Les familles des victimes implorent de pas diffuser la vidéo

Studios d'Al-Jazeera au Qatar[JOSEPH BARRAK / AFP]

Latifa Ibn Ziaten, la mère du premier parachutiste tué par Mohamed , en larmes, a imploré mardi la chaîne Al-Jazeera de ne pas diffuser les images filmées par le tueur au scooter.

"Je leur demande de ne pas montrer les images. C'est mon fils qui est mort, un enfant de 30 ans. Et on veut le montrer comme si c'était un film. S'il vous plaît, je ne veux pas voir ça", a dit à l'AFP cette femme de 52 ans, en larmes. "On était prêt à aller se recueillir sur la tombe d'Imad.
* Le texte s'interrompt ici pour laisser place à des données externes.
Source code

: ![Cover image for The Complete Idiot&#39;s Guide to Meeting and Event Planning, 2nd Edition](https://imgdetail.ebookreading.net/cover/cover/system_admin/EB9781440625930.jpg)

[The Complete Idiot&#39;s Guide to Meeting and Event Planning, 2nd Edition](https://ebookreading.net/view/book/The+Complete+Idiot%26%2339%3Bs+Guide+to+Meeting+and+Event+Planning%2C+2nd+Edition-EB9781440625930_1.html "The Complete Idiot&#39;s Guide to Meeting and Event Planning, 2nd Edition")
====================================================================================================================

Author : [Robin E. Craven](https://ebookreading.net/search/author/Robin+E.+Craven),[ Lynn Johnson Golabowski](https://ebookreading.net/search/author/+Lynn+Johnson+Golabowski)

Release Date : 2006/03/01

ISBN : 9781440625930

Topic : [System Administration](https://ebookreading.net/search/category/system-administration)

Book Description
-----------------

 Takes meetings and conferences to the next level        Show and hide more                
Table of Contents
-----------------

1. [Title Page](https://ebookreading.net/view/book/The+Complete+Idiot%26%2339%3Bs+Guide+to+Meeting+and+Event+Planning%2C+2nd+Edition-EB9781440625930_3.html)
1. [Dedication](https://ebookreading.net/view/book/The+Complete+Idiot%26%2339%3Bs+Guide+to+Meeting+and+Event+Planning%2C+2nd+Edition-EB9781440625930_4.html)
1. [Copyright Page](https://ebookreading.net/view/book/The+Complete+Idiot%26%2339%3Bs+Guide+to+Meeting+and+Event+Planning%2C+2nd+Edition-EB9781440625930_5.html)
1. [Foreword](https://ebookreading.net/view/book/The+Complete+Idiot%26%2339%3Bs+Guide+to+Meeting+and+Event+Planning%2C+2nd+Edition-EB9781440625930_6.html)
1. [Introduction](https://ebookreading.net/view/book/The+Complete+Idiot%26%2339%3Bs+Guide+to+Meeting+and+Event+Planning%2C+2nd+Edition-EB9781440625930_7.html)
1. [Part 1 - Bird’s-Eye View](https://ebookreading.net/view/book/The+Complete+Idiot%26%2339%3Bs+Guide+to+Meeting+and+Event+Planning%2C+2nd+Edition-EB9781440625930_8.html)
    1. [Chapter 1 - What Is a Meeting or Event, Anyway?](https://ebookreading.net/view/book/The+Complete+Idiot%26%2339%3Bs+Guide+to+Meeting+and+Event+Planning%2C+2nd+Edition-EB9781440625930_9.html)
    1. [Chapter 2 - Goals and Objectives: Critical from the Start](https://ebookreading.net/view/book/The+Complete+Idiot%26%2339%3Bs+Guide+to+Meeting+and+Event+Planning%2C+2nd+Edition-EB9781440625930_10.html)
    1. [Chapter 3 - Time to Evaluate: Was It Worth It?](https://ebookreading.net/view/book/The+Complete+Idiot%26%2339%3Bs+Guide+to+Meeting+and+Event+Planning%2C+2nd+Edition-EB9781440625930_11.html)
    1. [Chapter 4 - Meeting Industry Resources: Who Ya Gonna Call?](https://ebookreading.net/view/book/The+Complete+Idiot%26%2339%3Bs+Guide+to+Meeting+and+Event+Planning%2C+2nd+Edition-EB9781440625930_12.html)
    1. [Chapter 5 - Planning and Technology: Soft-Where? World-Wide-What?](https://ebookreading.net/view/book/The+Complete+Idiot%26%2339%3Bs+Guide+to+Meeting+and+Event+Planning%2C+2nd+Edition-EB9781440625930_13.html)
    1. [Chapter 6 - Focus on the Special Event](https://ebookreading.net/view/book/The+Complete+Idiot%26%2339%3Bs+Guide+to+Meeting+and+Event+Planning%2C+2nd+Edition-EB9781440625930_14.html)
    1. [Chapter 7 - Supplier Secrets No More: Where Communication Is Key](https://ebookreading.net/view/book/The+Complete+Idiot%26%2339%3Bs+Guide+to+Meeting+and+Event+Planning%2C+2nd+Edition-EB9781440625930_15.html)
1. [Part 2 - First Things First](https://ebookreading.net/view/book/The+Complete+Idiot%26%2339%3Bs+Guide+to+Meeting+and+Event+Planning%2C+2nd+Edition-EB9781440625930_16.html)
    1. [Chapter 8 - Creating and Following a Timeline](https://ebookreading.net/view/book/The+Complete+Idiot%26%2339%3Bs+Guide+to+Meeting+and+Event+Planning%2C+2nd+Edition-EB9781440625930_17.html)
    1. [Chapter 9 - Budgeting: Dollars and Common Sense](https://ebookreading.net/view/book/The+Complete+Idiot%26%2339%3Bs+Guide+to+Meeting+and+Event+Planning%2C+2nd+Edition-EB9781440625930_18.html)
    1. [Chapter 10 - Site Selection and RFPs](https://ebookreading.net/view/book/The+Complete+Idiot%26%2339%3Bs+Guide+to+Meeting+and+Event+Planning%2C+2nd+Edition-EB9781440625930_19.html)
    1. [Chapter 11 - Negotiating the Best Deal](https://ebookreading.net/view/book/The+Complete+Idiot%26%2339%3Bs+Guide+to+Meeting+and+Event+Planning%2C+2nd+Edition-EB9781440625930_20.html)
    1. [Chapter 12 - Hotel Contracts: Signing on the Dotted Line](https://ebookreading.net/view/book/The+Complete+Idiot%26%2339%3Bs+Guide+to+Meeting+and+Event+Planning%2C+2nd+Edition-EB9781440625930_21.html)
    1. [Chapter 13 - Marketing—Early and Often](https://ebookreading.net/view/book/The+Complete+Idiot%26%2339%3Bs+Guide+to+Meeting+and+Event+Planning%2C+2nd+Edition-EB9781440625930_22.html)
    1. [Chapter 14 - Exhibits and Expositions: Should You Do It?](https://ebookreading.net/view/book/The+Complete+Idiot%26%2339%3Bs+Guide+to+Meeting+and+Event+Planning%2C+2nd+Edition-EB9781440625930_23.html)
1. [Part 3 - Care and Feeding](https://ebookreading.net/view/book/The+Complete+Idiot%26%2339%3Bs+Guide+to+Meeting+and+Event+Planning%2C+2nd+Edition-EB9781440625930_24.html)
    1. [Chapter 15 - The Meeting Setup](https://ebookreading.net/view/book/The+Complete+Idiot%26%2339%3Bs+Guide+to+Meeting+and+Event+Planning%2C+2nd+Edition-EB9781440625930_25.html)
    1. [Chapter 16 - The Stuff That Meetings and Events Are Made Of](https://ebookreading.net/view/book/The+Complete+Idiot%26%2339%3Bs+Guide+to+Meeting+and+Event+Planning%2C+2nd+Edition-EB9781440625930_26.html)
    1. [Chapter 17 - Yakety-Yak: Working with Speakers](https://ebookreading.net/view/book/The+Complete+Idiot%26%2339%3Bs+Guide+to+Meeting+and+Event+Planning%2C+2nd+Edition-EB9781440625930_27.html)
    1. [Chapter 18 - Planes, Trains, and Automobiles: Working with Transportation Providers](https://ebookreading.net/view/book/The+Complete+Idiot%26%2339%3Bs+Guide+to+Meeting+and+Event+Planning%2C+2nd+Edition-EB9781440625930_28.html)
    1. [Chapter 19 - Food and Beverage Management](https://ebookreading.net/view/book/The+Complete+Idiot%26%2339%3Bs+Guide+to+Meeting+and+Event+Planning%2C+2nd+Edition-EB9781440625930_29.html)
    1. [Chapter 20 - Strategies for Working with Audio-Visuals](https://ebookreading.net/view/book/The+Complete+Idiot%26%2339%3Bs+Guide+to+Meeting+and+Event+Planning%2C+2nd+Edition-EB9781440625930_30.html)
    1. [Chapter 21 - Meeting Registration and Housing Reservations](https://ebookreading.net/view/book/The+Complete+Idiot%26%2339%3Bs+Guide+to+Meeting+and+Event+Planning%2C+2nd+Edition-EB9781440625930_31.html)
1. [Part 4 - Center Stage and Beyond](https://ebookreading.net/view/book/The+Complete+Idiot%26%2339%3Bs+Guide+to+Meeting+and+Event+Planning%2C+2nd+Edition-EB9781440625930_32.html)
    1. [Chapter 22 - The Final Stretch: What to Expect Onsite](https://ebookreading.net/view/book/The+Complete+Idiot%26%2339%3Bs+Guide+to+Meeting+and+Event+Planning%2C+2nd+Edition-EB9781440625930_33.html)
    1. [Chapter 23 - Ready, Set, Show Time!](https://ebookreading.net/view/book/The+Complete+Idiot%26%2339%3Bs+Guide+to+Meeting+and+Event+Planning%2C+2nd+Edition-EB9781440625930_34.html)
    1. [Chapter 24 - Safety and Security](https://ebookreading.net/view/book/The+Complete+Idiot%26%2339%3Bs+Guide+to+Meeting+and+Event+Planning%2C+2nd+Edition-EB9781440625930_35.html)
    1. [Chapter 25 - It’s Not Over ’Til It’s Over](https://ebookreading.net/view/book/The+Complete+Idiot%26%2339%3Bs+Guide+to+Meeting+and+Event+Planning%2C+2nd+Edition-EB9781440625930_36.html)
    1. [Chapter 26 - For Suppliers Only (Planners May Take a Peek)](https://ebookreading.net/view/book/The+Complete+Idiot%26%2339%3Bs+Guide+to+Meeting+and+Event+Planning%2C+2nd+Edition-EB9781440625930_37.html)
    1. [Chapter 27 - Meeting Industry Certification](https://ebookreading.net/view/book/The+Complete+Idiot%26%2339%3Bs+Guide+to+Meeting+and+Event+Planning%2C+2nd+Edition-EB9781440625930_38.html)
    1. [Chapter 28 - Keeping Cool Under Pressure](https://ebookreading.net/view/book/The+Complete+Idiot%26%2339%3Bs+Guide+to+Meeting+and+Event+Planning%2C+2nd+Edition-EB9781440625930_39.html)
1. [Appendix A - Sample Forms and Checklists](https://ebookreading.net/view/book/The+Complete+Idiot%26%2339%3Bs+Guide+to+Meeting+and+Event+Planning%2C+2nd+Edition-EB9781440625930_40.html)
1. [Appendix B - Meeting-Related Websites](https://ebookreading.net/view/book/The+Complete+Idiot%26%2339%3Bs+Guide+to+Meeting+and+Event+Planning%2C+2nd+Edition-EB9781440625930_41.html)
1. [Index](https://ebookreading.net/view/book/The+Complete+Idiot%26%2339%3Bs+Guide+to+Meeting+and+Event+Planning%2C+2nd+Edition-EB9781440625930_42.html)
J'ai pas besoin de ça, ils n'ont pas le droit de faire ça, c'est pas normal. On a assez souffert", a-t-elle dit.

Joints par téléphone au Morac, Latifa Ibn Ziaten et sa famille en appellent à l'émir du Qatar, au roi du Maroc et au président Nicolas Sarkozy pour empêcher la diffusion de ces images. Le parachutiste d'origine marocaine abattu le 11 mars à Toulouse a été enterré dimanche à M'Diq, dans le nord du Maroc.

La mère d'Imad Ibn Ziaten, qui selon la tradition n'avait pas assisté à l'enterrement, se rendait sur la tombe de son fils quand des amis l'ont appelée pour lui apprendre que la chaîne d'information n'avait pas exclu de diffuser le document, reçu par son bureau parisien la semaine dernière.

Pour sa part, l'oncle d'Aaron Bijaoui, grièvement blessé lors de l'attaque du groupe scolaire juif Ozar Hatorah, s'est dit "choqué" et "révolté" par l'éventualité d'une diffusion. "Ca n'a aucun intérêt si ce n'est de choquer les gens et de leur faire du mal", a-t-il dit à l'AFP. "Si jamais on les diffuse, (Mohamed Merah) aura gagné jusqu'au bout", a jugé M. Bijaoui.

"Penser qu'Al-Jazeera puisse diffuser cette vidéo, c'est purement abject, ça a un nom: c'est de l'apologie du terrorisme", s'est insurgé Marc Sztulman, secrétaire général du Conseil représentatif des institutions juives (CRIF) de Midi-Pyrénées. "On utilisera tous les moyens légaux pour que ça ne sorte pas", a-t-il assuré.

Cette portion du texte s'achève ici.